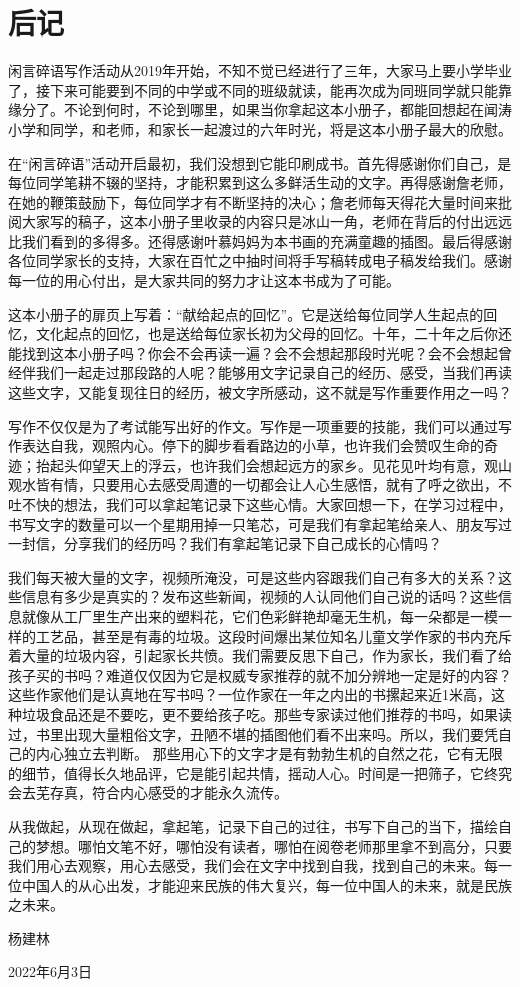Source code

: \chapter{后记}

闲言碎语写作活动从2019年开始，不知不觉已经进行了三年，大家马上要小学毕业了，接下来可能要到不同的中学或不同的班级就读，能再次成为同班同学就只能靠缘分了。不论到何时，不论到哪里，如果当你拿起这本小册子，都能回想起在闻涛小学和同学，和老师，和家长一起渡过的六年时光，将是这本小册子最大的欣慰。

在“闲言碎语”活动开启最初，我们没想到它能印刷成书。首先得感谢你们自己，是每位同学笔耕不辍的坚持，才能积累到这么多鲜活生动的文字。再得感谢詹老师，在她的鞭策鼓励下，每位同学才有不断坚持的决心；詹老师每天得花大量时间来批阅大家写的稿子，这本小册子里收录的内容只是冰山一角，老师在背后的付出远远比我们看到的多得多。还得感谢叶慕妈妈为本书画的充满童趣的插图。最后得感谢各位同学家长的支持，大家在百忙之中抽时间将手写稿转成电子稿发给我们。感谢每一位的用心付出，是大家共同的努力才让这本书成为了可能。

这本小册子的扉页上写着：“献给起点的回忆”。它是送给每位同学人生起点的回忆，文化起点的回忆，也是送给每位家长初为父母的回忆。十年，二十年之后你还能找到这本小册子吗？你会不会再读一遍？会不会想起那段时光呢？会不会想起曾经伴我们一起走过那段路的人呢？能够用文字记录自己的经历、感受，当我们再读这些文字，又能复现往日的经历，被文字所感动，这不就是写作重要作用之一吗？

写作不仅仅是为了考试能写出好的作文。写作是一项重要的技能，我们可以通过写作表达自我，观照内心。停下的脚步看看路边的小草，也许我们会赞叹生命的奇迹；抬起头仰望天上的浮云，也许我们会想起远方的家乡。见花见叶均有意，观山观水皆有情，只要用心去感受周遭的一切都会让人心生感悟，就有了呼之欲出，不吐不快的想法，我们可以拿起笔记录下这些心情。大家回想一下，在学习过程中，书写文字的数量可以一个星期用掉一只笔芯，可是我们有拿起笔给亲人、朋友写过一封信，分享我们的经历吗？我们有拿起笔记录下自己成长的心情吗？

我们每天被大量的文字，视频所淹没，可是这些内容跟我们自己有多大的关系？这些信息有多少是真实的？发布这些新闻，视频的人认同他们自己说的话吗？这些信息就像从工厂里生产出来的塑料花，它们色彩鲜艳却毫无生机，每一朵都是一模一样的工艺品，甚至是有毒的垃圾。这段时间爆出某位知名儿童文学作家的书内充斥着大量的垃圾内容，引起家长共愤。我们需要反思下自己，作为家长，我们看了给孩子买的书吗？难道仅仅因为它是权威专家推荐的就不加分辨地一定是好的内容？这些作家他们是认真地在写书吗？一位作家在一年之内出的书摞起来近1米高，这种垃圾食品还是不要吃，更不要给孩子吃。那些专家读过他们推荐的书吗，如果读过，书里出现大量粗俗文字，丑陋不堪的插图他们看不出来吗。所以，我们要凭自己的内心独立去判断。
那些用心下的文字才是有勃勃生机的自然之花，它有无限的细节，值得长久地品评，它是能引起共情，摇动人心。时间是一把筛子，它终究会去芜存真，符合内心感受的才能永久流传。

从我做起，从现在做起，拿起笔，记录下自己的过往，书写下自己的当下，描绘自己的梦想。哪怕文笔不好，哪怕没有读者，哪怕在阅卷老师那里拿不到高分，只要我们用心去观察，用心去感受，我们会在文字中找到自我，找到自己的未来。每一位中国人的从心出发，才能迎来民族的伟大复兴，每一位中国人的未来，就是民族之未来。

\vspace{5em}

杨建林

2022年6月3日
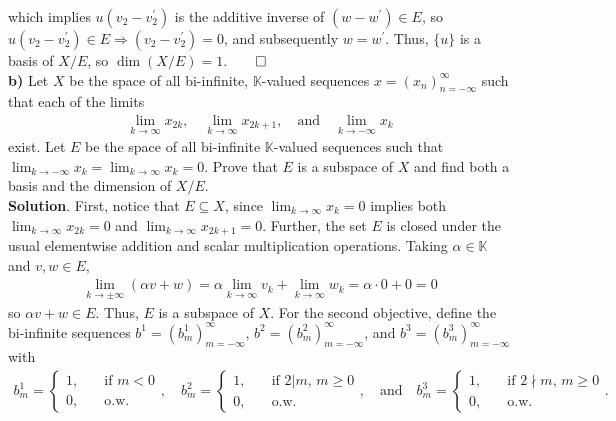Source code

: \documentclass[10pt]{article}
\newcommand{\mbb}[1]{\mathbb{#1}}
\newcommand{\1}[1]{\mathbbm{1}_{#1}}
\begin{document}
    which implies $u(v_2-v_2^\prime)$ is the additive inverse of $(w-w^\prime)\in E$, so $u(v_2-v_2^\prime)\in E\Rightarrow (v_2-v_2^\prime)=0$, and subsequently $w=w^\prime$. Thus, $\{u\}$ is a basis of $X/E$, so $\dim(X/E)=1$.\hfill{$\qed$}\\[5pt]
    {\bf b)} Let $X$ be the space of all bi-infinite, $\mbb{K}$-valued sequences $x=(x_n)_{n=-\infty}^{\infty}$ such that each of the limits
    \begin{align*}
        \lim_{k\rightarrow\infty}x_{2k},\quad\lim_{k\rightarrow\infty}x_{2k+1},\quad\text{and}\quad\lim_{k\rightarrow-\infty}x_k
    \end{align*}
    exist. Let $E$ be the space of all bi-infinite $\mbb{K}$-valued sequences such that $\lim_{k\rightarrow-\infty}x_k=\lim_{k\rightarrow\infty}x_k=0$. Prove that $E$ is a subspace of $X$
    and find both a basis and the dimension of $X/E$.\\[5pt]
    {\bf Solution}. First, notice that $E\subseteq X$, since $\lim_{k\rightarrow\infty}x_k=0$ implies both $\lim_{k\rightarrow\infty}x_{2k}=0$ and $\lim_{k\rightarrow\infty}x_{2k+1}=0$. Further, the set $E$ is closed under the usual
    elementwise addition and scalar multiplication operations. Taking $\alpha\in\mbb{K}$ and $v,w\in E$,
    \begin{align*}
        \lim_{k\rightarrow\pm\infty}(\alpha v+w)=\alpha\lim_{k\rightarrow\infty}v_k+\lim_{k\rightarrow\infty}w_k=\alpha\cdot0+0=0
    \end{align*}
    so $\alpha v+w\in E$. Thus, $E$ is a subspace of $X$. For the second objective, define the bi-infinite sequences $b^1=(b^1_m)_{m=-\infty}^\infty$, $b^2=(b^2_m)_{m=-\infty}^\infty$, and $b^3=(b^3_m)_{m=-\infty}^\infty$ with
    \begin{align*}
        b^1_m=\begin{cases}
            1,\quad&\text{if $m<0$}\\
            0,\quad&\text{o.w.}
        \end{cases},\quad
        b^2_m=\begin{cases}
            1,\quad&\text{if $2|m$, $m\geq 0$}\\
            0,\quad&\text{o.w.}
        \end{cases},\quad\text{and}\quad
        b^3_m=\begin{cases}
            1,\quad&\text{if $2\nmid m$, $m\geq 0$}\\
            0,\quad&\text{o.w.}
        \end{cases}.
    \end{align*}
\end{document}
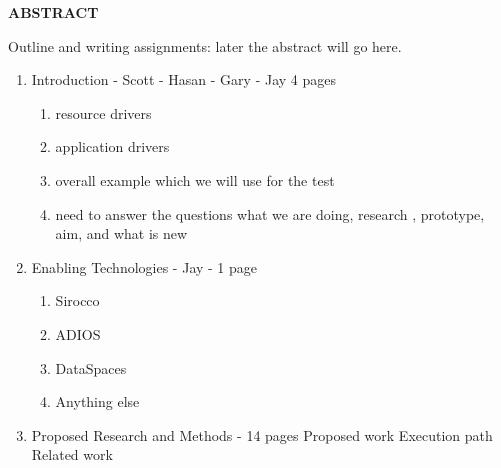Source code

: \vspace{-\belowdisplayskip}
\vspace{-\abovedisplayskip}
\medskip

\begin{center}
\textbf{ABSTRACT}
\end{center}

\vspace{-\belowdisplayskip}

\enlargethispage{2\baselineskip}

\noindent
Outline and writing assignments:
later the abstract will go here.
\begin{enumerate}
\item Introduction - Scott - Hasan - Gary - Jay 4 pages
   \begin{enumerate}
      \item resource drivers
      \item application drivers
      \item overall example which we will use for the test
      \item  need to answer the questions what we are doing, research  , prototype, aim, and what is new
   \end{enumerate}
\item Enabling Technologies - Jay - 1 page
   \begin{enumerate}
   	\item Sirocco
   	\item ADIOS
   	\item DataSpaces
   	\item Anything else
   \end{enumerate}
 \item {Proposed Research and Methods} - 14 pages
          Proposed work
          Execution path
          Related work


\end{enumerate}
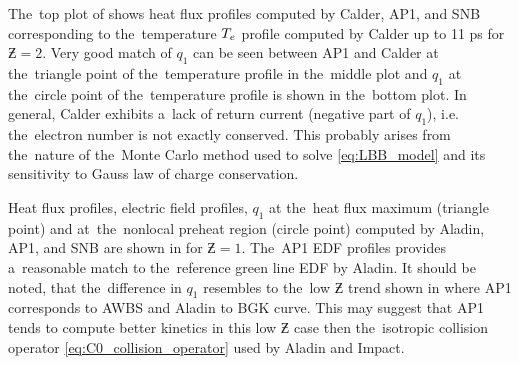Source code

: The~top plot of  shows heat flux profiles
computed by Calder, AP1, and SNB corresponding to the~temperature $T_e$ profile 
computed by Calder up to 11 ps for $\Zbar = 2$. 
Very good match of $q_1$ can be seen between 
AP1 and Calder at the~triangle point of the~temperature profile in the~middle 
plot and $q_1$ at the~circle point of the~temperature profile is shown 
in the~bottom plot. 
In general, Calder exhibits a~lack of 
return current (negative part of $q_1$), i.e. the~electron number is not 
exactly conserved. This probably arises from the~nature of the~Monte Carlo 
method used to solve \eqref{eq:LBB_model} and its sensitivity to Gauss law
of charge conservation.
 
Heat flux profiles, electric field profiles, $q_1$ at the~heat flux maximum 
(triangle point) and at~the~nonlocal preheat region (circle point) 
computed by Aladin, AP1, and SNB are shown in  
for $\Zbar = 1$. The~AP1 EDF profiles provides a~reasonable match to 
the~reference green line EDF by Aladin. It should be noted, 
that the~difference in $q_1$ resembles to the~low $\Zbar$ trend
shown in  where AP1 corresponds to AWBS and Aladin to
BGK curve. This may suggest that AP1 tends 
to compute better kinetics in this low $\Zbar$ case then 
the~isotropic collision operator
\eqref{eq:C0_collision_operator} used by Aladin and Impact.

----

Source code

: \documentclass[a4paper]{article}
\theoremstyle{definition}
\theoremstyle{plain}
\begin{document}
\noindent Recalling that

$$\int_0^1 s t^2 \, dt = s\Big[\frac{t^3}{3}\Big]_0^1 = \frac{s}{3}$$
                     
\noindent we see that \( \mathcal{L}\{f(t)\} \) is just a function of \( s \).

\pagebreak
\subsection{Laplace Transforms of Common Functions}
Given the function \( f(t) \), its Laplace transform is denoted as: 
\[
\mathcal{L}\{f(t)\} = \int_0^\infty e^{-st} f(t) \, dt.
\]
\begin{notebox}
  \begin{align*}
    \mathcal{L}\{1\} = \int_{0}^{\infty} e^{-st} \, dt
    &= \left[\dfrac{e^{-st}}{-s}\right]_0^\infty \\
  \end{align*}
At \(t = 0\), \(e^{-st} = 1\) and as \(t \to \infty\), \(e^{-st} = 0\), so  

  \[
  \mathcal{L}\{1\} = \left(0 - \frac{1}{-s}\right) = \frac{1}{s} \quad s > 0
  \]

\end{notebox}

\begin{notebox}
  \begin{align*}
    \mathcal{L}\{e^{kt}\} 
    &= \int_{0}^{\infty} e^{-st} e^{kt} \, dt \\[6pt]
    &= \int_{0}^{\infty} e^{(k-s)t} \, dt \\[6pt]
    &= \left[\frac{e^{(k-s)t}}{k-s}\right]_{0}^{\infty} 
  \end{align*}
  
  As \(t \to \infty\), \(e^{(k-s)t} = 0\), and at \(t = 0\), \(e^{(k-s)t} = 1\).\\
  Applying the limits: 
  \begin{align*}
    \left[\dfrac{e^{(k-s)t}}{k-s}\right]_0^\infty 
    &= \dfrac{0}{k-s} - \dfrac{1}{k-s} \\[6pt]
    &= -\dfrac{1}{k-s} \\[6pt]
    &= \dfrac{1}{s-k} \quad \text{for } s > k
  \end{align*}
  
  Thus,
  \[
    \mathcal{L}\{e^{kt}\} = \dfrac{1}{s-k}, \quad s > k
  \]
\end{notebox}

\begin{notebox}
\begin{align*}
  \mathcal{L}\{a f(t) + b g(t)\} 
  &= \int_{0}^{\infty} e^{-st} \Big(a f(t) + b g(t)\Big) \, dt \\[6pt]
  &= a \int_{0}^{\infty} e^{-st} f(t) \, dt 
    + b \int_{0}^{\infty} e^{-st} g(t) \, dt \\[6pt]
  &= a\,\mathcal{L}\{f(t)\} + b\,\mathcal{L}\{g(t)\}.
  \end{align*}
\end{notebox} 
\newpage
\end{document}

----

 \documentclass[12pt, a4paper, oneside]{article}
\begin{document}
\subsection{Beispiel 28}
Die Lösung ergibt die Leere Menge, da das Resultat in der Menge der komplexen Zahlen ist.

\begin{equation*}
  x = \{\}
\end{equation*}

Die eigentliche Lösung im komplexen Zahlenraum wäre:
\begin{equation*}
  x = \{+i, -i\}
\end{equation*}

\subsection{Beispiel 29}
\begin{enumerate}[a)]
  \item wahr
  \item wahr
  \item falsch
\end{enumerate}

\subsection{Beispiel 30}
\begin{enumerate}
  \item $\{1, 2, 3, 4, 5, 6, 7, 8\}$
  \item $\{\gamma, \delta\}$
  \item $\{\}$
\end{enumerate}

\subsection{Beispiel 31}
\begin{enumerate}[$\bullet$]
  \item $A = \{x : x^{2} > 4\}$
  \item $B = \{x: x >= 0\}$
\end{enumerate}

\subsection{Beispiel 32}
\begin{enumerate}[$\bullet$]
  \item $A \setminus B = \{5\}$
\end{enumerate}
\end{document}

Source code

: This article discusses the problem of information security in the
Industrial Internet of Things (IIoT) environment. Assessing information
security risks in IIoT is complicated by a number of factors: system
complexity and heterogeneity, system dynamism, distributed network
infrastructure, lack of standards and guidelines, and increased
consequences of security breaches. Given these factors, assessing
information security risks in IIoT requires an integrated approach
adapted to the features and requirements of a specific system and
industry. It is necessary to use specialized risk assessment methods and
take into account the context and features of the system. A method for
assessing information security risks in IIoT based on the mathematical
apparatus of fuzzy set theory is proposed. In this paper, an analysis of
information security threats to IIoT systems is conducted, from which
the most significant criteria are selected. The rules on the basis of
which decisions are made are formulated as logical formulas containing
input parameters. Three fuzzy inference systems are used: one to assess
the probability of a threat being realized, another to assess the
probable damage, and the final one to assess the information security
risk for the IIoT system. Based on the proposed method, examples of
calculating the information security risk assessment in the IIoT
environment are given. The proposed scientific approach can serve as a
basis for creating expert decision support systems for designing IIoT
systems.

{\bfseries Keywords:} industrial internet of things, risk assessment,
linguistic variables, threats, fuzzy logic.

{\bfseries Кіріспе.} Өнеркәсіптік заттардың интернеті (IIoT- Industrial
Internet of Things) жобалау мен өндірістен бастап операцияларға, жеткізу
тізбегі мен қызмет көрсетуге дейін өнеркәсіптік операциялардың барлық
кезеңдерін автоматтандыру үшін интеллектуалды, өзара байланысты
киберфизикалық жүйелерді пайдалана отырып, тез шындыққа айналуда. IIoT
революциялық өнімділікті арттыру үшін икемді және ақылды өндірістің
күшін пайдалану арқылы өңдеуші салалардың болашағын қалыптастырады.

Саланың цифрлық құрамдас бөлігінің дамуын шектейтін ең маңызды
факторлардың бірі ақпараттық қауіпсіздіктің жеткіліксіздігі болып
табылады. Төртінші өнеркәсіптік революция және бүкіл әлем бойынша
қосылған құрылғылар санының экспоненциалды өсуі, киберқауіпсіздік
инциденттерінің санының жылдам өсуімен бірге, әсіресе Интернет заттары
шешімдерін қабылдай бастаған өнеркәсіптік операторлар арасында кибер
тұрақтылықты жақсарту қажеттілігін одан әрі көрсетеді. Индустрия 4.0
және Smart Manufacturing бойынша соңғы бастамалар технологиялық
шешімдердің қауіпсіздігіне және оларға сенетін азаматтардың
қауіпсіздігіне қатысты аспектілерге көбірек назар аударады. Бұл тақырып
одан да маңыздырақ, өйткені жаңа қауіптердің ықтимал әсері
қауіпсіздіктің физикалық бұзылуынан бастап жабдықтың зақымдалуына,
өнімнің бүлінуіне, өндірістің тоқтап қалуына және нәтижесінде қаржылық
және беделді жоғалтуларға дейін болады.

----

:: WORK TASK ::
Copy all the lines from the data above that hold the word "circle".

:: ANSWER TO THIS TASK ::
plot and $q_1$ at the~circle point of the~temperature profile is shown 
(triangle point) and at~the~nonlocal preheat region (circle point) 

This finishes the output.